Interventional cardiology

CT pulmonary angiography overused in Australia

Thursday, 6 Jul 2017

Fears of missing a pulmonary thromboembolism in patients who present to emergency departments could be driving an overuse of CT pulmonary angiography to rule out the condition – exposing many patients to unnecessary risks associated with the scans, a leading physician has warned.

Speaking to the limbic Dr Ian Scott, Director of the Department of internal medicine and clinical epidemiology at Princess Alexandra Hospital in Brisbane said many doctors are bypassing risk assessments like the modified Wells score and D-dimer in favour of the highly sensitive test first-line when a pulmonary thromboembolism (PE) is suspected.

But as more clinicians turn to highly sensitive imaging without first assessing risk, more patients are being treated for small clots that show up on imaging that will not have gone on to have any clinical significance.

“Unfortunately our healthcare system has got all sorts of perverse incentives – people put in an incentive to deal with one problem and it creates another problem down the track,” Dr Scott said.
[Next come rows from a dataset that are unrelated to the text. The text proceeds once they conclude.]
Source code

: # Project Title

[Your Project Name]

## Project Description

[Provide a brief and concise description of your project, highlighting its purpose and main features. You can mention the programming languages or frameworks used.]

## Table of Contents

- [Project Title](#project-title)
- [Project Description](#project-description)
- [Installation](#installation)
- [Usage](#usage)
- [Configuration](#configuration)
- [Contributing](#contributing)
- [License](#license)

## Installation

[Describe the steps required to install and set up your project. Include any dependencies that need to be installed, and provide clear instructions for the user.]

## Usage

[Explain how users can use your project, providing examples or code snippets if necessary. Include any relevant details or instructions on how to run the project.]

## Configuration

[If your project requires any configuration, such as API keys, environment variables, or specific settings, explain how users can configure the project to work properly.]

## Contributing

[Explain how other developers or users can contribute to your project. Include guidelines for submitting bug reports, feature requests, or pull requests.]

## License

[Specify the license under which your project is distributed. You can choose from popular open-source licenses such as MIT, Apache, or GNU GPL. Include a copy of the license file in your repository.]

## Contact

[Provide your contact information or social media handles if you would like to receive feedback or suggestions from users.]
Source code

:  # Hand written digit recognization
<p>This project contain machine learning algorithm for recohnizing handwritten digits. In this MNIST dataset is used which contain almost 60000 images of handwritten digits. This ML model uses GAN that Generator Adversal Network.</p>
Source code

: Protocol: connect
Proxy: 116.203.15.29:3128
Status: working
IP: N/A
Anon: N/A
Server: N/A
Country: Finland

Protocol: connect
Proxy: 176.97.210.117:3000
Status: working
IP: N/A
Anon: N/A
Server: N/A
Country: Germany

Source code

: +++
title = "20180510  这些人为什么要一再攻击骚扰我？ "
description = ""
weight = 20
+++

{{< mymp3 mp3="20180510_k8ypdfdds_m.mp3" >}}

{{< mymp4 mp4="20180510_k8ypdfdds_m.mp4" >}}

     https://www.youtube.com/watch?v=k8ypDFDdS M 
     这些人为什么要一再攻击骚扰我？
For example, a pressure to meet the “four-hour rule” in emergency departments may result in clinicians choosing to opt for a scan rather than wait up to an hour for a D-dimer assay.

“CT pulmonary angiography (CTPA) is at the moment too readily used – its so easily accessible available 24/7. The problem is that people feel like this is the gold standard because it takes a lot of the uncertainly out of a doctor’s mind as to whether the patient has a PE or not.”
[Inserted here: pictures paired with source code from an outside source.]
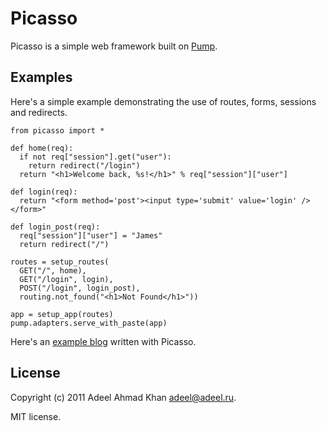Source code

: # Picasso

Picasso is a simple web framework built on [Pump](http://adeel.github.com/pump).

## Examples

Here's a simple example demonstrating the use of routes, forms, sessions and redirects.

    from picasso import *

    def home(req):
      if not req["session"].get("user"):
        return redirect("/login")
      return "<h1>Welcome back, %s!</h1>" % req["session"]["user"]

    def login(req):
      return "<form method='post'><input type='submit' value='login' /></form>"

    def login_post(req):
      req["session"]["user"] = "James"
      return redirect("/")

    routes = setup_routes(
      GET("/", home),
      GET("/login", login),
      POST("/login", login_post),
      routing.not_found("<h1>Not Found</h1>"))

    app = setup_app(routes)
    pump.adapters.serve_with_paste(app)

Here's an [example blog](https://github.com/adeel/picasso-blog-example) written with Picasso.

## License

Copyright (c) 2011 Adeel Ahmad Khan <adeel@adeel.ru>.

MIT license.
But Dr Scott argued that there are many trade-offs that come with relying too heavily on the technology.

“In quite a number of CTPAs you’ll find a very small sub segmental clot which may be an artefact, people are not entirely sure whether they are true clots or not, but unfortunately people don’t reconcile that very small abnormality with the patient’s symptoms, which usually don’t really correlate at all.”
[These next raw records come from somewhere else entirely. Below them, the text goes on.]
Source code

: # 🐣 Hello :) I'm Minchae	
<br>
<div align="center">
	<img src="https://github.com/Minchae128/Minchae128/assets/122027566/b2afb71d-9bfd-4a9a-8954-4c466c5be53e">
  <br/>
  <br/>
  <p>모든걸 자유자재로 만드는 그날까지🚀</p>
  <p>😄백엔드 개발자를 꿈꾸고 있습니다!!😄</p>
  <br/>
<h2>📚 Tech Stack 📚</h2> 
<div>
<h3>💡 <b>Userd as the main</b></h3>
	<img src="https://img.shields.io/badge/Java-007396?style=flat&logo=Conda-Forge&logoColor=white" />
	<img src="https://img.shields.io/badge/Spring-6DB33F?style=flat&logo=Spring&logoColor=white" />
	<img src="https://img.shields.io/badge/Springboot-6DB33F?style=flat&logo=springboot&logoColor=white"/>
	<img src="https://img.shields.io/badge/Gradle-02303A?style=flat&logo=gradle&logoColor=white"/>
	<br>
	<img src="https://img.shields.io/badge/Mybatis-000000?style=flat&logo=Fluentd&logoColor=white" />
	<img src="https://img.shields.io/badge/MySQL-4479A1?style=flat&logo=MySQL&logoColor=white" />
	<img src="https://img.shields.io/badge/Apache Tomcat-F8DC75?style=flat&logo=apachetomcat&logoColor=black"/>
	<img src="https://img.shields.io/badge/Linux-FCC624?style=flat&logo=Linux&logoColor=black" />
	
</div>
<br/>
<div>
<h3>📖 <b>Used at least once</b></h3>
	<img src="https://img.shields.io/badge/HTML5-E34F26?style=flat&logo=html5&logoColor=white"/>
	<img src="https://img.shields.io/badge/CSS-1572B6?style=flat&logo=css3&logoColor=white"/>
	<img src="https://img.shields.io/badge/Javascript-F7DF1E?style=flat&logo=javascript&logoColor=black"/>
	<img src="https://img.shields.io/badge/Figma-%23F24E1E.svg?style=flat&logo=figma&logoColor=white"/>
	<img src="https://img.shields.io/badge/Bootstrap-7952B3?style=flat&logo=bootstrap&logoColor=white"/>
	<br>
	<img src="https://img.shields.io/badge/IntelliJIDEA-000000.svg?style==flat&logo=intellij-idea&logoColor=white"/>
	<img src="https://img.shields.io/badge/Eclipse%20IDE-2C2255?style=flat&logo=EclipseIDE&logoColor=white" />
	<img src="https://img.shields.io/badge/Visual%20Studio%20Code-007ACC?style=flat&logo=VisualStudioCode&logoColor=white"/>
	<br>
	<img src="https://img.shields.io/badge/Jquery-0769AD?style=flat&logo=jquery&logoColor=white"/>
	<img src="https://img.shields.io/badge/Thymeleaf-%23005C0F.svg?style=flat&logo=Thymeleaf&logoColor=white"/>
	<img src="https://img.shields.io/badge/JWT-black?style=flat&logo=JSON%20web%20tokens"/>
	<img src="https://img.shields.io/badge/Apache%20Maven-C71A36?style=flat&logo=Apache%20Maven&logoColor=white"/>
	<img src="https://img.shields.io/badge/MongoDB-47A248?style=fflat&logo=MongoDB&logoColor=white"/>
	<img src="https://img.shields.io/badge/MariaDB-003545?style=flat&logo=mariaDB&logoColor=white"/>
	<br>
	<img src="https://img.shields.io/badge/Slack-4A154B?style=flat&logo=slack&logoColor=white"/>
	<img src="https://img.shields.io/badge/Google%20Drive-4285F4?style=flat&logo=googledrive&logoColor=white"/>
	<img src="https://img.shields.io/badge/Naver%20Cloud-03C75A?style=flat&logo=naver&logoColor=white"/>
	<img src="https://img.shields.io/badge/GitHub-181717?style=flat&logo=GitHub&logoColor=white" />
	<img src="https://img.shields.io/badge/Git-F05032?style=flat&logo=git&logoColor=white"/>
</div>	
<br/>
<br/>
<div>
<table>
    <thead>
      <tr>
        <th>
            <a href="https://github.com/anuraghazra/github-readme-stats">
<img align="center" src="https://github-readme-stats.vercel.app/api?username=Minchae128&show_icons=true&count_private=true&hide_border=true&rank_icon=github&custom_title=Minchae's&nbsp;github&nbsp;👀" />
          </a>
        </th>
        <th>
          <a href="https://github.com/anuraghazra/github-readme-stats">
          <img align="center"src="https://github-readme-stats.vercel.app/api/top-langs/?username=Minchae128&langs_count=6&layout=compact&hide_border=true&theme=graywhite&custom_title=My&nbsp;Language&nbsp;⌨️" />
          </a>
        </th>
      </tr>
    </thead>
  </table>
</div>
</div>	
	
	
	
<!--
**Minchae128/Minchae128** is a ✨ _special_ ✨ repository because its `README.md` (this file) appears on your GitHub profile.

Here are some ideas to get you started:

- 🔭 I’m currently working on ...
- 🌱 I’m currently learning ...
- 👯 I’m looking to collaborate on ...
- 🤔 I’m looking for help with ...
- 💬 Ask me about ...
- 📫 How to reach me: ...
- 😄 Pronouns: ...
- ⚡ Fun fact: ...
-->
He said in a lot of cases many doctors might feel ‘compelled’ to start patients on anticoagulants because they think they might have a PE.

“That entails the risk of bleeding as the result of that unnecessary anticoagulant…we’re seeing a lot of that now,” he said.

He argued that overuse of the test could be curtailed by more consistent use of the modified Wells score, coupled with D-dimer assays in patients who have low risk scores.

“If you’ve got a low risk patient with a Wells score of less than 4 and you have a negative D-dimer then your risk is getting down to less than 5% … in such patients, even if it was PE it’s likely to be small, it’s not going to be a big clot sitting in the main pulmonary artery or even in the lobar arteries.

“It’s likely to be a small PE somewhere out in the sub segmental arteries – patients are not going to die from those, that’s not something you need to actively treat there and then” he said.

The effects of radiation exposure sustained while undergoing CTPA should also not be overlooked.

“There are some offsetting features in relation to the radiation and admittedly that’s not a lot but in a young female you really should think twice about giving CTPA – its equal to at least 20 x-rays,” he pointed out.

A recent study headed up by Dr Scott suggested that more than half of requests for CTPA in patients with suspected PE may not be justified, with this figure rising to almost three quarters in low risk patients.